In the award-winning paper “Log-Gaussian Cox Processes on Metric Graphs: Applications to Road Accident Risk Analysis”, Damilya Saduakhas, David Bolin, and Alexandre B. Simas present a novel statistical framework that enables the modeling of spatial point processes directly on road networks. By leveraging advanced mathematical tools and efficient inference methods, their approach, implemented in the open-source MetricGraph R package, makes it possible to accurately identify accident hotspots across complex road systems. This work provides valuable insights for data-driven road safety interventions, as demonstrated in a large-scale analysis of road accident data from Al-Ahsa, Saudi Arabia.

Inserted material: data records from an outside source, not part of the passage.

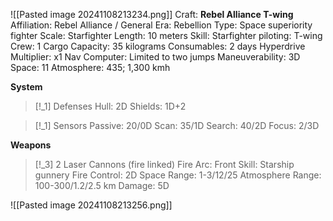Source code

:![[Pasted image 20241108213234.png]]
Craft: **Rebel Alliance T-wing**
Affiliation: Rebel Alliance / General
Era: Rebellion
Type: Space superiority fighter
Scale: Starfighter
Length: 10 meters
Skill: Starfighter piloting: T-wing
Crew: 1
Cargo Capacity: 35 kilograms
Consumables: 2 days
Hyperdrive Multiplier: x1
Nav Computer: Limited to two jumps
Maneuverability: 3D
Space: 11
Atmosphere: 435; 1,300 kmh

**System**
> [!_1] Defenses
> Hull: 2D
> Shields: 1D+2
> 

> [!_1] Sensors
> Passive: 20/0D
> Scan: 35/1D
> Search: 40/2D
> Focus: 2/3D

**Weapons**
> [!_3] 2 Laser Cannons (fire linked)
> Fire Arc: Front
> Skill: Starship gunnery
> Fire Control: 2D
> Space Range: 1-3/12/25
> Atmosphere Range: 100-300/1.2/2.5 km
> Damage: 5D






![[Pasted image 20241108213256.png]]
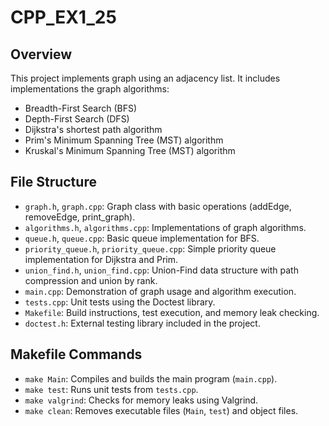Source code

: # CPP_EX1_25

## Overview

This project implements graph using an adjacency list. It includes implementations the graph algorithms:

- Breadth-First Search (BFS)
- Depth-First Search (DFS)
- Dijkstra's shortest path algorithm
- Prim's Minimum Spanning Tree (MST) algorithm
- Kruskal's Minimum Spanning Tree (MST) algorithm


## File Structure

- `graph.h`, `graph.cpp`: Graph class with basic operations (addEdge, removeEdge, print_graph).
- `algorithms.h`, `algorithms.cpp`: Implementations of graph algorithms.
- `queue.h`, `queue.cpp`: Basic queue implementation for BFS.
- `priority_queue.h`, `priority_queue.cpp`: Simple priority queue implementation for Dijkstra and Prim.
- `union_find.h`, `union_find.cpp`: Union-Find data structure with path compression and union by rank.
- `main.cpp`: Demonstration of graph usage and algorithm execution.
- `tests.cpp`: Unit tests using the Doctest library.
- `Makefile`: Build instructions, test execution, and memory leak checking.
- `doctest.h`: External testing library included in the project.

## Makefile Commands

- `make Main`: Compiles and builds the main program (`main.cpp`).
- `make test`: Runs unit tests from `tests.cpp`.
- `make valgrind`: Checks for memory leaks using Valgrind.
- `make clean`: Removes executable files (`Main`, `test`) and object files.



#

Although modeling spatial point processes has advanced considerably, extending these models to road networks remains a challenge. The authors address this by introducing log-Gaussian Cox processes on compact metric graphs, based on Gaussian Whittle–Matérn fields. To ensure scalability and accuracy, they develop a novel likelihood approximation that enables efficient and fully Bayesian inference without directly approximating the Gaussian process. Integrated with R-INLA and implemented in the MetricGraph R package, this framework allows for the analysis of extensive network data. Their approach identifies high-risk road segments using exceedance probabilities and excursion sets, providing detailed and actionable insights into accident risk across complex networks.